Après les déferlantes du 7 mars, les ruines de Gaza et les cigales amazoniennes de mardi dernier, entrer en contemplation grâce à la sobriété du trompettiste Wadada Leo Smith et du pianiste Vjay Iyer est tout à fait salutaire. Que le premier soit d'origine indienne et que le second ait atteint ses 83 ans influencerait-il le calme olympien de cette musique qui respire entre les notes ? On a le temps de penser. Or lorsque les deux musiciens américains se penchent calmement sur le monde, ils ont tragiquement mal à l'homme.

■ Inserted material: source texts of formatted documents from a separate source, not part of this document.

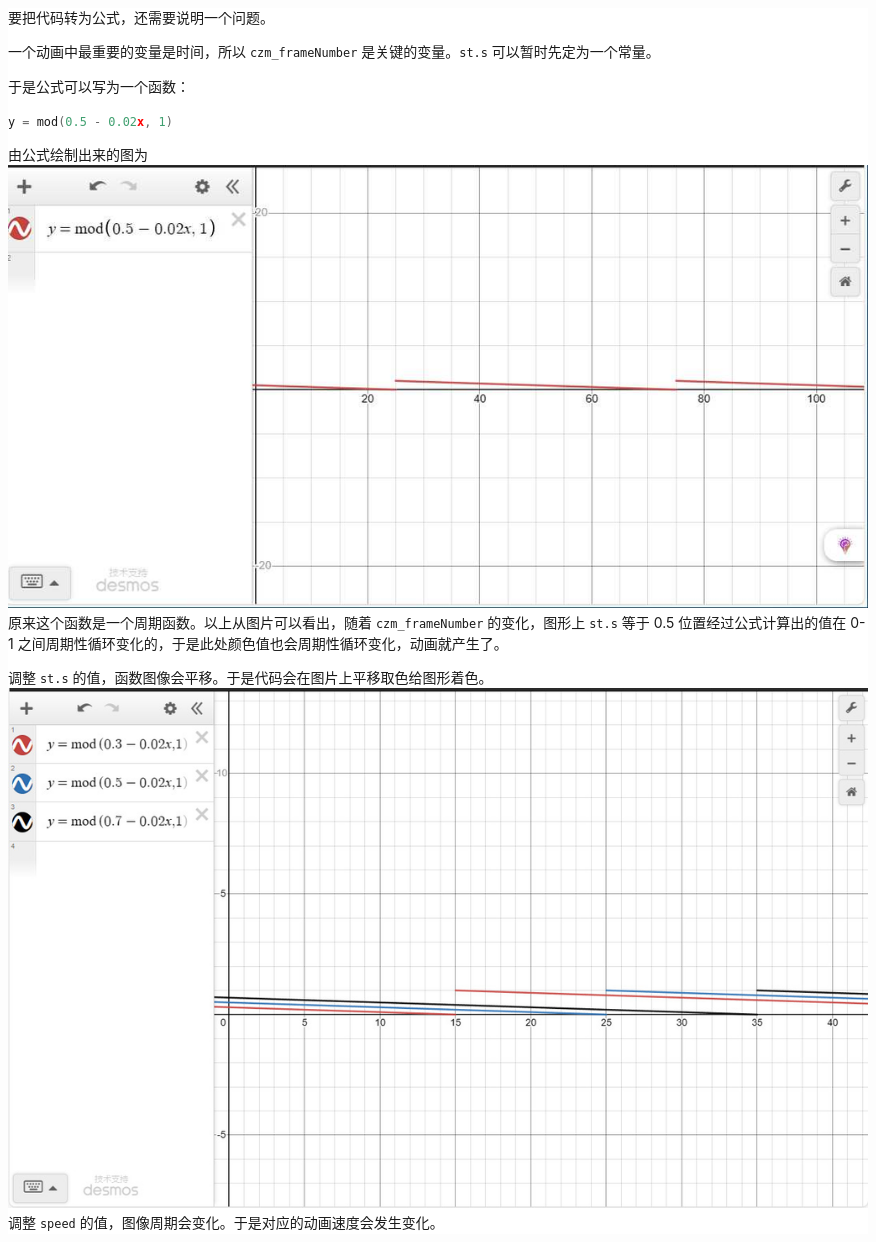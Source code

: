 要把代码转为公式，还需要说明一个问题。

一个动画中最重要的变量是时间，所以 `czm_frameNumber` 是关键的变量。`st.s` 可以暂时先定为一个常量。

于是公式可以写为一个函数：

```c
y = mod(0.5 - 0.02x, 1)
```
由公式绘制出来的图为
![函数图片](../assets/images/animation-f.jpg)
原来这个函数是一个周期函数。以上从图片可以看出，随着 `czm_frameNumber` 的变化，图形上 `st.s` 等于 0.5 位置经过公式计算出的值在 0-1 之间周期性循环变化的，于是此处颜色值也会周期性循环变化，动画就产生了。

调整 `st.s` 的值，函数图像会平移。于是代码会在图片上平移取色给图形着色。
![st.s变化](../assets/images/animation-f1.jpg)
调整 `speed` 的值，图像周期会变化。于是对应的动画速度会发生变化。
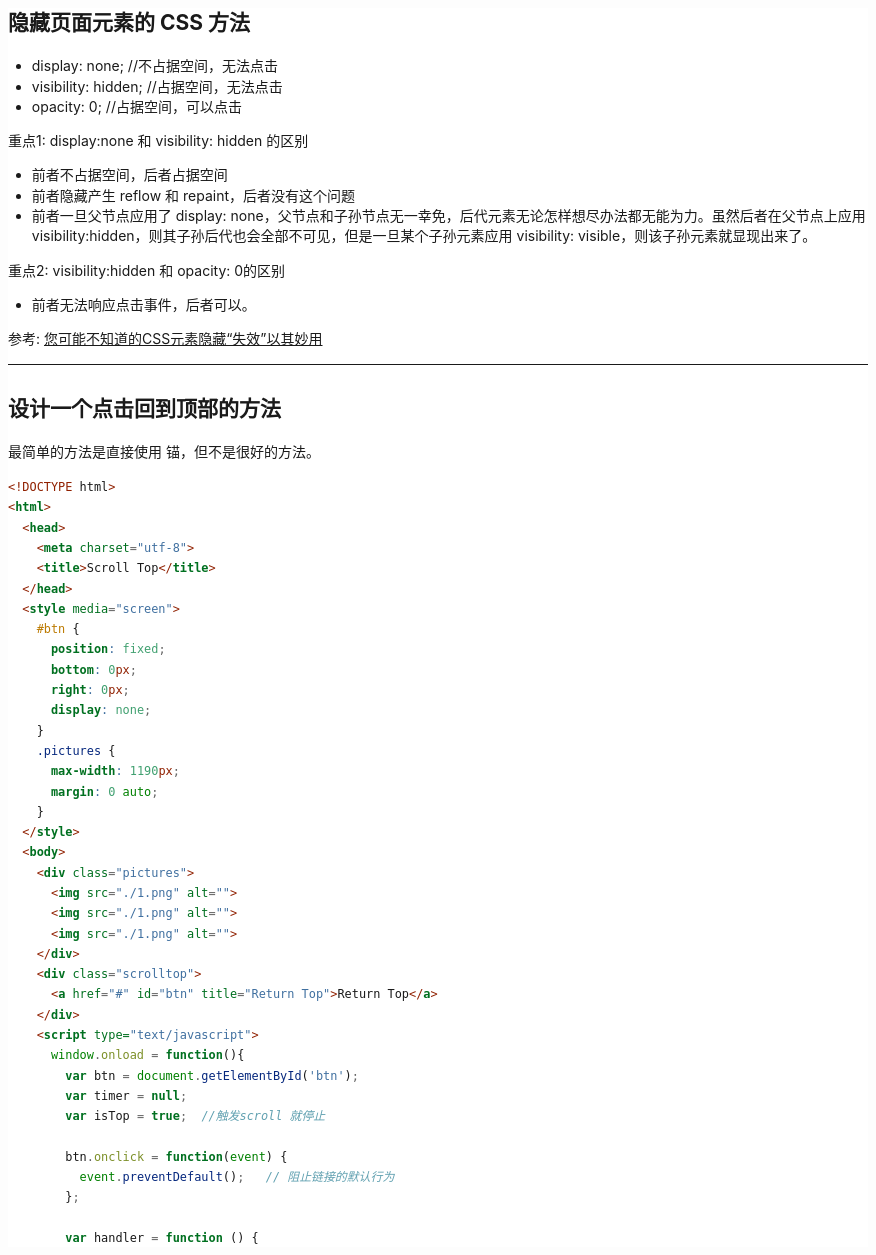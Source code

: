 
## 隐藏页面元素的 CSS 方法

+ display: none; //不占据空间，无法点击
+ visibility: hidden; //占据空间，无法点击
+ opacity: 0; //占据空间，可以点击

重点1: display:none 和 visibility: hidden 的区别

+ 前者不占据空间，后者占据空间
+ 前者隐藏产生 reflow 和 repaint，后者没有这个问题
+ 前者一旦父节点应用了 display: none，父节点和子孙节点无一幸免，后代元素无论怎样想尽办法都无能为力。虽然后者在父节点上应用 visibility:hidden，则其子孙后代也会全部不可见，但是一旦某个子孙元素应用 visibility: visible，则该子孙元素就显现出来了。

重点2: visibility:hidden 和 opacity: 0的区别

+ 前者无法响应点击事件，后者可以。

参考: [您可能不知道的CSS元素隐藏“失效”以其妙用](http://www.zhangxinxu.com/wordpress/2012/02/css-overflow-hidden-visibility-hidden-disabled-use/)

---

## 设计一个点击回到顶部的方法

最简单的方法是直接使用 锚，但不是很好的方法。

```html
<!DOCTYPE html>
<html>
  <head>
    <meta charset="utf-8">
    <title>Scroll Top</title>
  </head>
  <style media="screen">
    #btn {
      position: fixed;
      bottom: 0px;
      right: 0px;
      display: none;
    }
    .pictures {
      max-width: 1190px;
      margin: 0 auto;
    }
  </style>
  <body>
    <div class="pictures">
      <img src="./1.png" alt="">
      <img src="./1.png" alt="">
      <img src="./1.png" alt="">
    </div>
    <div class="scrolltop">
      <a href="#" id="btn" title="Return Top">Return Top</a>
    </div>
    <script type="text/javascript">
      window.onload = function(){
        var btn = document.getElementById('btn');
        var timer = null;
        var isTop = true;  //触发scroll 就停止

        btn.onclick = function(event) {
          event.preventDefault();   // 阻止链接的默认行为
        };

        var handler = function () {
```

Après un prélude d'une sobriété exemplaire évoquant la souffrance et la résilience, ils réfléchissent le sumud, comme on nomme la persévérance des Palestiniens à rester sur leurs terres et à résister à la colonisation israélienne. Se référer cette fois à mon article de lundi dernier ! Le Floating River Requiem de Smith s'anime quelque peu en mémoire de Patrice Lumumba, leader congolais indépendantiste assassiné en 1961, comme le Kite d'Iyer pour Refaat Alareer, écrivain et poète palestinien tué à Gaza en décembre 2023. Tout le disque est dédié à cette "vie de défi" où les idées nobles sur le monde sont broyées par l'absurdité criminelle. Ne se déparant pas d'une absolue sérénité, les deux musiciens rendent ainsi hommage à la résistance. Hélas seulement le temps d'un disque, on fait ce qu'on peut, et des minutes qui suivent, on n'oublie surtout pas. Attaquer l'art, l'interdire ou tenter de le faire taire économiquement ou politiquement, annonce toujours le pire. On dit que la musique adoucit les mœurs. Sans misanthropie aucune, lucides et catastrophés, Vijay Iyer et Wadada Leo Smith font passer un magnifique souffle salvateur qui nous réconcilie avec l'humanité.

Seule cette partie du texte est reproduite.